Use paid versions of AI tools
Although service terms change, free versions of AI tools have a higher chance of using user provided information in model training, which may leak to other users. A safety recommendation is to use paid versions of AI tools, which are more likely to restrict access to user provided information. Monitor Terms of Use and FAQ statements to see if and how user provided data is retained, shared or used for training.
Don’t provide confidential information (especially PII)
To avoid the risk of confidential data leakage, do not provide confidential data to an AI prompt, especially of PII covered by data privacy laws.
Verify accuracy of results
Generative AI tools create responses based on relationships identified in training data. Most AI tools do not explain how they created their responses, which means results can be based on information incorrectly ‘learned’ in training, spurious data relationships, or other AI “hallucinations” – true sounding statements that are untrue. As Einstein said, all AI generated information should be verified for correctness and appropriateness.
Perform Supervisory Responsibilities
Especially for legally binding and regulatory supervised actions, the person using an AI tool is responsible for its results, as is the supervisor with oversight for that person: the same supervisory responsibility as for any other activity. “AI said it so I assumed it was true” is not an acceptable defense, nor is “I didn’t know they were using AI”.
Data Retention
To meet data retention requirements, companies may need to archive certain AI interactions, e.g., if writing regulated communications. If archiving is not performed by the system then users should manually save and archive copies of their AI sessions.
Common Procedures
As AI tools expand beyond experimentation to become part of normal operations, organizations should document how AI tools are used for certain tasks. Companies with a technology focus may have a software development lifecycle to guide this process, other firms can just focus on making sure there are approved common procedures so results don’t vary depending on who does the work.
Summary
AI tools offer many benefits to improve the efficiency of existing tasks and to develop new functions. While smaller firms may get the biggest competitive benefits from AI, they also have fewer resources to evaluate and manage AI’s risks.
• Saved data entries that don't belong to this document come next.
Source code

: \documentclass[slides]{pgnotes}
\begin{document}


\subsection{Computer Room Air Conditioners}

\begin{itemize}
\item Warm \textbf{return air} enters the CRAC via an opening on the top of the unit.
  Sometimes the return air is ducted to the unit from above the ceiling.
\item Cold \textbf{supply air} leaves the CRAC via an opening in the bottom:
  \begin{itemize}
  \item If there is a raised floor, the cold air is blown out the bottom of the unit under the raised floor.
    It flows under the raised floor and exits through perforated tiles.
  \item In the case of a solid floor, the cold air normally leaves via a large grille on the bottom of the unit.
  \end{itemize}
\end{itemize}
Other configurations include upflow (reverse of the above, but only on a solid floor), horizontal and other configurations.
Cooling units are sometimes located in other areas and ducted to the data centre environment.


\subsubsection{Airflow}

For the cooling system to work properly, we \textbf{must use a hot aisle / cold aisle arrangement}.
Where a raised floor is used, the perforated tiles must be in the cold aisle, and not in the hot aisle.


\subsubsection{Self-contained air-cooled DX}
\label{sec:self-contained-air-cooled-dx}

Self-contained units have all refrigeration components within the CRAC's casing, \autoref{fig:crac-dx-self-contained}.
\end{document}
These guidelines should give companies a lightweight approach to supervising and using AI tools so they can experiment while managing the most common risks,
- Disclose when and how AI is being used
- Avoid entering confidential information; use paid tools
- Verify any facts provided by an AI response
- Employees and supervisors are responsible for work produced using AI
- Save copies of AI interactions for critical or regulated topics
- Once in production, set common procedures to get consistent results
As AI tools and their use may change quickly, update these as appropriate for your firm.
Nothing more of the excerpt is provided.